Write out all of the records below precisely as given, omitting the images.
(Data shown Opens)
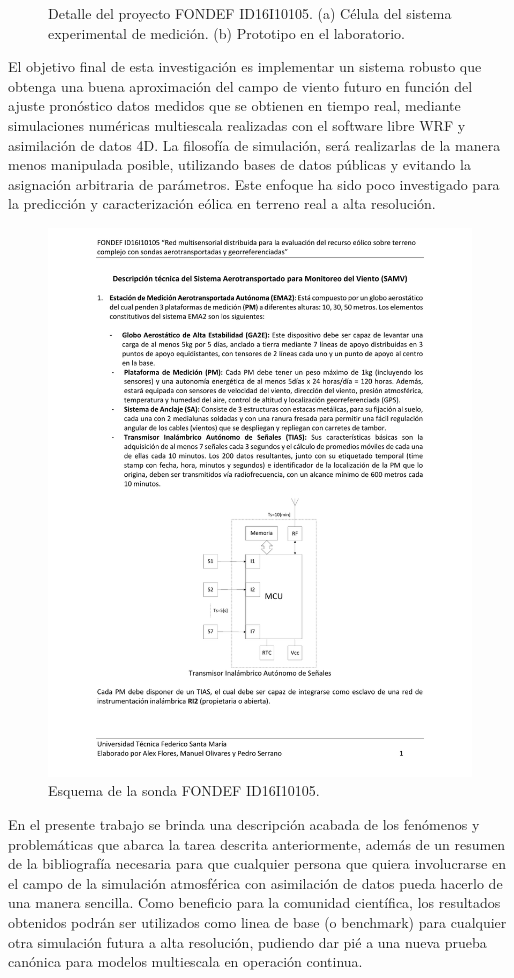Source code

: \begin{figure}
\begin{minipage}{0.5\linewidth}
	\end{minipage}
	\caption{Detalle del proyecto FONDEF ID16I10105. (a) Célula del sistema experimental de medición. (b) Prototipo en el laboratorio.}
	\label{fig:01_detalle_fondef}
\end{figure}

El objetivo final de esta investigación es implementar un sistema robusto que obtenga una buena aproximación del campo de viento futuro en función del ajuste pronóstico  datos medidos que se obtienen en tiempo real, mediante simulaciones numéricas multiescala realizadas con el software libre WRF y asimilación de datos 4D. La filosofía de simulación, será realizarlas de la manera menos manipulada posible, utilizando bases de datos públicas y evitando la asignación arbitraria de parámetros. Este enfoque ha sido poco investigado para la predicción y caracterización eólica en terreno real a alta resolución. 

\begin{figure}[h!]
	\centering
	\includegraphics[width=0.82\linewidth,page=5,trim={3cm 2cm 2.3cm 3cm},clip]{Imagenes/01/descrp}
	\caption{Esquema de la sonda FONDEF ID16I10105.}
	\label{fig:01_sonda}
\end{figure}

En el presente trabajo se brinda una descripción acabada de los fenómenos y problemáticas que abarca la tarea descrita anteriormente, además de un resumen de la bibliografía necesaria para que cualquier persona que quiera involucrarse en el campo de la simulación atmosférica con asimilación de datos pueda hacerlo de una manera sencilla. Como beneficio para la comunidad científica, los resultados obtenidos podrán ser utilizados como linea de base (o benchmark) para cualquier otra simulación futura a alta resolución, pudiendo dar pié a una nueva prueba canónica para modelos multiescala en operación continua.


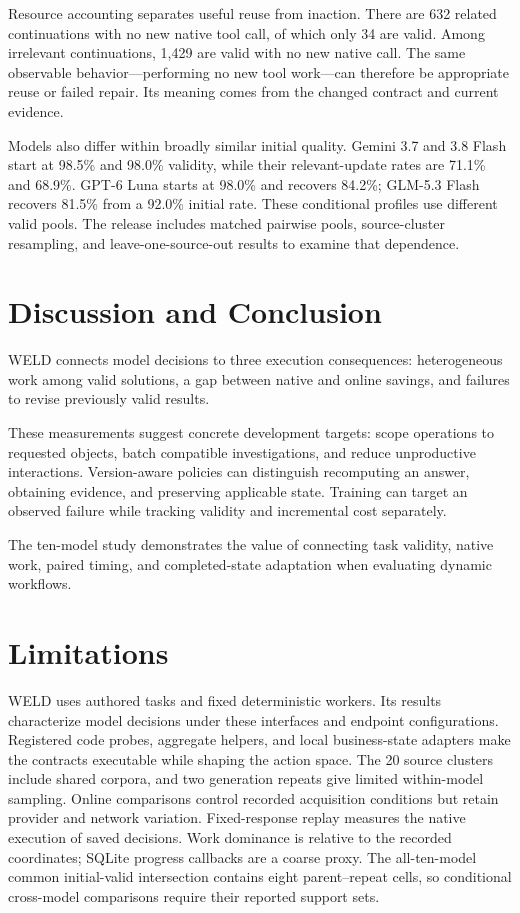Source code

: \documentclass[11pt]{article}
\begin{document}
Resource accounting separates useful reuse from inaction. There are 632 related continuations with no new native tool call, of which only 34 are valid. Among irrelevant continuations, 1,429 are valid with no new native call. The same observable behavior---performing no new tool work---can therefore be appropriate reuse or failed repair. Its meaning comes from the changed contract and current evidence.

Models also differ within broadly similar initial quality. Gemini 3.7 and 3.8 Flash start at 98.5\% and 98.0\% validity, while their relevant-update rates are 71.1\% and 68.9\%. GPT-6 Luna starts at 98.0\% and recovers 84.2\%; GLM-5.3 Flash recovers 81.5\% from a 92.0\% initial rate. These conditional profiles use different valid pools. The release includes matched pairwise pools, source-cluster resampling, and leave-one-source-out results to examine that dependence.

\section{Discussion and Conclusion}
WELD connects model decisions to three execution consequences: heterogeneous work among valid solutions, a gap between native and online savings, and failures to revise previously valid results.

These measurements suggest concrete development targets: scope operations to requested objects, batch compatible investigations, and reduce unproductive interactions. Version-aware policies can distinguish recomputing an answer, obtaining evidence, and preserving applicable state. Training can target an observed failure while tracking validity and incremental cost separately.

The ten-model study demonstrates the value of connecting task validity, native work, paired timing, and completed-state adaptation when evaluating dynamic workflows.

\section*{Limitations}
WELD uses authored tasks and fixed deterministic workers. Its results characterize model decisions under these interfaces and endpoint configurations. Registered code probes, aggregate helpers, and local business-state adapters make the contracts executable while shaping the action space. The 20 source clusters include shared corpora, and two generation repeats give limited within-model sampling. Online comparisons control recorded acquisition conditions but retain provider and network variation. Fixed-response replay measures the native execution of saved decisions. Work dominance is relative to the recorded coordinates; SQLite progress callbacks are a coarse proxy. The all-ten-model common initial-valid intersection contains eight parent--repeat cells, so conditional cross-model comparisons require their reported support sets.
\end{document}
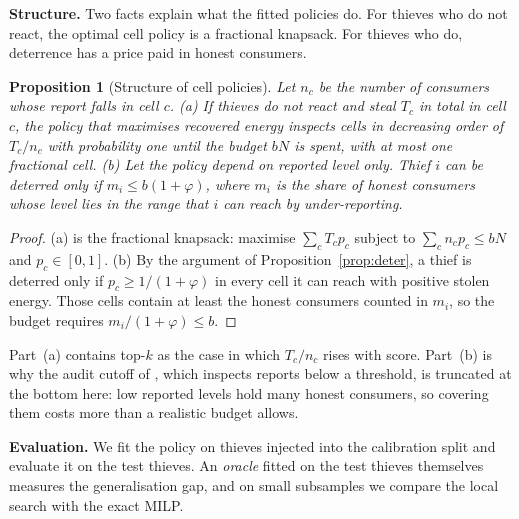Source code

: \documentclass[journal]{IEEEtran}
\newtheorem{proposition}{Proposition}
\begin{document}
\textbf{Structure.} Two facts explain what the fitted policies do. For thieves who do not react, the optimal cell policy is a fractional knapsack. For thieves who do, deterrence has a price paid in honest consumers.
\begin{proposition}[Structure of cell policies]\label{prop:cells}
Let $n_c$ be the number of consumers whose report falls in cell $c$.
(a) If thieves do not react and steal $T_c$ in total in cell $c$, the policy that maximises recovered energy inspects cells in decreasing order of $T_c/n_c$ with probability one until the budget $bN$ is spent, with at most one fractional cell.
(b) Let the policy depend on reported level only. Thief $i$ can be deterred only if $m_i\le b(1+\varphi)$, where $m_i$ is the share of honest consumers whose level lies in the range that $i$ can reach by under-reporting.
\end{proposition}
\begin{proof}
(a) is the fractional knapsack: maximise $\sum_cT_cp_c$ subject to $\sum_cn_cp_c\le bN$ and $p_c\in[0,1]$. (b) By the argument of Proposition~\ref{prop:deter}, a thief is deterred only if $p_c\ge1/(1+\varphi)$ in every cell it can reach with positive stolen energy. Those cells contain at least the honest consumers counted in $m_i$, so the budget requires $m_i/(1+\varphi)\le b$.
\end{proof}
Part~(a) contains top-$k$ as the case in which $T_c/n_c$ rises with score. Part~(b) is why the audit cutoff of \cite{reinganum1985,border1987}, which inspects reports below a threshold, is truncated at the bottom here: low reported levels hold many honest consumers, so covering them costs more than a realistic budget allows.

\textbf{Evaluation.} We fit the policy on thieves injected into the calibration split and evaluate it on the test thieves. An \emph{oracle} fitted on the test thieves themselves measures the generalisation gap, and on small subsamples we compare the local search with the exact MILP.
\end{document}
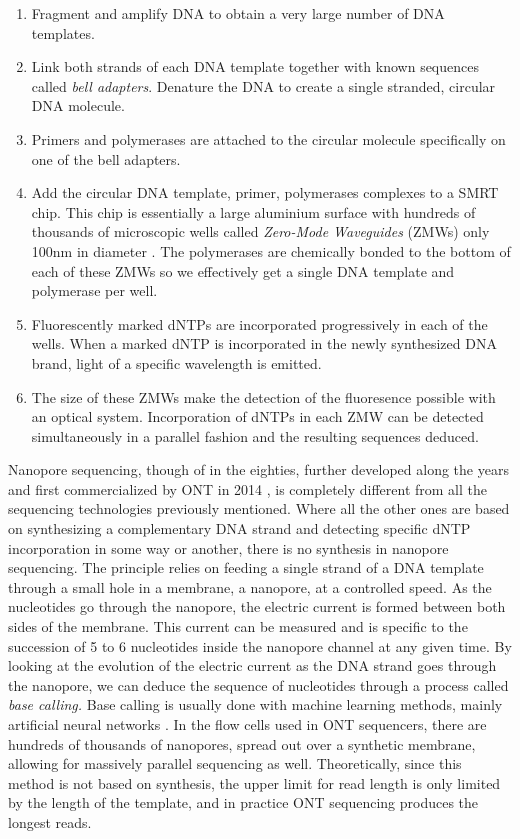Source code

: \documentclass[
  11pt,
  twoside]{scrbook}
\providecommand{\tightlist}{%
  \setlength{\itemsep}{0pt}\setlength{\parskip}{0pt}}
\begin{document}
\begin{enumerate}
\def\labelenumi{\arabic{enumi}.}
\tightlist
\item
  Fragment and amplify DNA to obtain a very large number of DNA templates.
\item
  Link both strands of each DNA template together with known sequences called \emph{bell adapters}. Denature the DNA to create a single stranded, circular DNA molecule.
\item
  Primers and polymerases are attached to the circular molecule specifically on one of the bell adapters.
\item
  Add the circular DNA template, primer, polymerases complexes to a SMRT chip. This chip is essentially a large aluminium surface with hundreds of thousands of microscopic wells called \emph{Zero-Mode Waveguides} (ZMWs) only 100nm in diameter \autocite{leveneZeroModeWaveguidesSingleMolecule2003}. The polymerases are chemically bonded to the bottom of each of these ZMWs so we effectively get a single DNA template and polymerase per well.
\item
  Fluorescently marked dNTPs are incorporated progressively in each of the wells. When a marked dNTP is incorporated in the newly synthesized DNA brand, light of a specific wavelength is emitted.
\item
  The size of these ZMWs make the detection of the fluoresence possible with an optical system. Incorporation of dNTPs in each ZMW can be detected simultaneously in a parallel fashion and the resulting sequences deduced.
\end{enumerate}

Nanopore sequencing, though of in the eighties, further developed along the years \autocite{clarkeContinuousBaseIdentification2009} and first commercialized by ONT in 2014 \autocite{deamerThreeDecadesNanopore2016}, is completely different from all the sequencing technologies previously mentioned. Where all the other ones are based on synthesizing a complementary DNA strand and detecting specific dNTP incorporation in some way or another, there is no synthesis in nanopore sequencing. The principle relies on feeding a single strand of a DNA template through a small hole in a membrane, a nanopore, at a controlled speed. As the nucleotides go through the nanopore, the electric current is formed between both sides of the membrane. This current can be measured and is specific to the succession of 5 to 6 nucleotides inside the nanopore channel at any given time. By looking at the evolution of the electric current as the DNA strand goes through the nanopore, we can deduce the sequence of nucleotides through a process called \emph{base calling.} Base calling is usually done with machine learning methods, mainly artificial neural networks \autocite{wickPerformanceNeuralNetwork2019}. In the flow cells used in ONT sequencers, there are hundreds of thousands of nanopores, spread out over a synthetic membrane, allowing for massively parallel sequencing as well. Theoretically, since this method is not based on synthesis, the upper limit for read length is only limited by the length of the template, and in practice ONT sequencing produces the longest reads.
\end{document}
(Data shown Closes)
Exercise answer:
Source code

: \begin{figure}
\begin{minipage}{0.5\linewidth}
	\end{minipage}
	\caption{Detalle del proyecto FONDEF ID16I10105. (a) Célula del sistema experimental de medición. (b) Prototipo en el laboratorio.}
	\label{fig:01_detalle_fondef}
\end{figure}

El objetivo final de esta investigación es implementar un sistema robusto que obtenga una buena aproximación del campo de viento futuro en función del ajuste pronóstico  datos medidos que se obtienen en tiempo real, mediante simulaciones numéricas multiescala realizadas con el software libre WRF y asimilación de datos 4D. La filosofía de simulación, será realizarlas de la manera menos manipulada posible, utilizando bases de datos públicas y evitando la asignación arbitraria de parámetros. Este enfoque ha sido poco investigado para la predicción y caracterización eólica en terreno real a alta resolución. 

\begin{figure}[h!]
	\centering
	\includegraphics[width=0.82\linewidth,page=5,trim={3cm 2cm 2.3cm 3cm},clip]{Imagenes/01/descrp}
	\caption{Esquema de la sonda FONDEF ID16I10105.}
	\label{fig:01_sonda}
\end{figure}

En el presente trabajo se brinda una descripción acabada de los fenómenos y problemáticas que abarca la tarea descrita anteriormente, además de un resumen de la bibliografía necesaria para que cualquier persona que quiera involucrarse en el campo de la simulación atmosférica con asimilación de datos pueda hacerlo de una manera sencilla. Como beneficio para la comunidad científica, los resultados obtenidos podrán ser utilizados como linea de base (o benchmark) para cualquier otra simulación futura a alta resolución, pudiendo dar pié a una nueva prueba canónica para modelos multiescala en operación continua.


Source code

: \documentclass[11pt]{article}
\begin{document}
Resource accounting separates useful reuse from inaction. There are 632 related continuations with no new native tool call, of which only 34 are valid. Among irrelevant continuations, 1,429 are valid with no new native call. The same observable behavior---performing no new tool work---can therefore be appropriate reuse or failed repair. Its meaning comes from the changed contract and current evidence.

Models also differ within broadly similar initial quality. Gemini 3.7 and 3.8 Flash start at 98.5\% and 98.0\% validity, while their relevant-update rates are 71.1\% and 68.9\%. GPT-6 Luna starts at 98.0\% and recovers 84.2\%; GLM-5.3 Flash recovers 81.5\% from a 92.0\% initial rate. These conditional profiles use different valid pools. The release includes matched pairwise pools, source-cluster resampling, and leave-one-source-out results to examine that dependence.

\section{Discussion and Conclusion}
WELD connects model decisions to three execution consequences: heterogeneous work among valid solutions, a gap between native and online savings, and failures to revise previously valid results.

These measurements suggest concrete development targets: scope operations to requested objects, batch compatible investigations, and reduce unproductive interactions. Version-aware policies can distinguish recomputing an answer, obtaining evidence, and preserving applicable state. Training can target an observed failure while tracking validity and incremental cost separately.

The ten-model study demonstrates the value of connecting task validity, native work, paired timing, and completed-state adaptation when evaluating dynamic workflows.

\section*{Limitations}
WELD uses authored tasks and fixed deterministic workers. Its results characterize model decisions under these interfaces and endpoint configurations. Registered code probes, aggregate helpers, and local business-state adapters make the contracts executable while shaping the action space. The 20 source clusters include shared corpora, and two generation repeats give limited within-model sampling. Online comparisons control recorded acquisition conditions but retain provider and network variation. Fixed-response replay measures the native execution of saved decisions. Work dominance is relative to the recorded coordinates; SQLite progress callbacks are a coarse proxy. The all-ten-model common initial-valid intersection contains eight parent--repeat cells, so conditional cross-model comparisons require their reported support sets.
\end{document}
Source code

: \documentclass[journal]{IEEEtran}
\newtheorem{proposition}{Proposition}
\begin{document}
\textbf{Structure.} Two facts explain what the fitted policies do. For thieves who do not react, the optimal cell policy is a fractional knapsack. For thieves who do, deterrence has a price paid in honest consumers.
\begin{proposition}[Structure of cell policies]\label{prop:cells}
Let $n_c$ be the number of consumers whose report falls in cell $c$.
(a) If thieves do not react and steal $T_c$ in total in cell $c$, the policy that maximises recovered energy inspects cells in decreasing order of $T_c/n_c$ with probability one until the budget $bN$ is spent, with at most one fractional cell.
(b) Let the policy depend on reported level only. Thief $i$ can be deterred only if $m_i\le b(1+\varphi)$, where $m_i$ is the share of honest consumers whose level lies in the range that $i$ can reach by under-reporting.
\end{proposition}
\begin{proof}
(a) is the fractional knapsack: maximise $\sum_cT_cp_c$ subject to $\sum_cn_cp_c\le bN$ and $p_c\in[0,1]$. (b) By the argument of Proposition~\ref{prop:deter}, a thief is deterred only if $p_c\ge1/(1+\varphi)$ in every cell it can reach with positive stolen energy. Those cells contain at least the honest consumers counted in $m_i$, so the budget requires $m_i/(1+\varphi)\le b$.
\end{proof}
Part~(a) contains top-$k$ as the case in which $T_c/n_c$ rises with score. Part~(b) is why the audit cutoff of \cite{reinganum1985,border1987}, which inspects reports below a threshold, is truncated at the bottom here: low reported levels hold many honest consumers, so covering them costs more than a realistic budget allows.

\textbf{Evaluation.} We fit the policy on thieves injected into the calibration split and evaluate it on the test thieves. An \emph{oracle} fitted on the test thieves themselves measures the generalisation gap, and on small subsamples we compare the local search with the exact MILP.
\end{document}
Source code

: \documentclass[
  11pt,
  twoside]{scrbook}
\providecommand{\tightlist}{%
  \setlength{\itemsep}{0pt}\setlength{\parskip}{0pt}}
\begin{document}
\begin{enumerate}
\def\labelenumi{\arabic{enumi}.}
\tightlist
\item
  Fragment and amplify DNA to obtain a very large number of DNA templates.
\item
  Link both strands of each DNA template together with known sequences called \emph{bell adapters}. Denature the DNA to create a single stranded, circular DNA molecule.
\item
  Primers and polymerases are attached to the circular molecule specifically on one of the bell adapters.
\item
  Add the circular DNA template, primer, polymerases complexes to a SMRT chip. This chip is essentially a large aluminium surface with hundreds of thousands of microscopic wells called \emph{Zero-Mode Waveguides} (ZMWs) only 100nm in diameter \autocite{leveneZeroModeWaveguidesSingleMolecule2003}. The polymerases are chemically bonded to the bottom of each of these ZMWs so we effectively get a single DNA template and polymerase per well.
\item
  Fluorescently marked dNTPs are incorporated progressively in each of the wells. When a marked dNTP is incorporated in the newly synthesized DNA brand, light of a specific wavelength is emitted.
\item
  The size of these ZMWs make the detection of the fluoresence possible with an optical system. Incorporation of dNTPs in each ZMW can be detected simultaneously in a parallel fashion and the resulting sequences deduced.
\end{enumerate}

Nanopore sequencing, though of in the eighties, further developed along the years \autocite{clarkeContinuousBaseIdentification2009} and first commercialized by ONT in 2014 \autocite{deamerThreeDecadesNanopore2016}, is completely different from all the sequencing technologies previously mentioned. Where all the other ones are based on synthesizing a complementary DNA strand and detecting specific dNTP incorporation in some way or another, there is no synthesis in nanopore sequencing. The principle relies on feeding a single strand of a DNA template through a small hole in a membrane, a nanopore, at a controlled speed. As the nucleotides go through the nanopore, the electric current is formed between both sides of the membrane. This current can be measured and is specific to the succession of 5 to 6 nucleotides inside the nanopore channel at any given time. By looking at the evolution of the electric current as the DNA strand goes through the nanopore, we can deduce the sequence of nucleotides through a process called \emph{base calling.} Base calling is usually done with machine learning methods, mainly artificial neural networks \autocite{wickPerformanceNeuralNetwork2019}. In the flow cells used in ONT sequencers, there are hundreds of thousands of nanopores, spread out over a synthetic membrane, allowing for massively parallel sequencing as well. Theoretically, since this method is not based on synthesis, the upper limit for read length is only limited by the length of the template, and in practice ONT sequencing produces the longest reads.
\end{document}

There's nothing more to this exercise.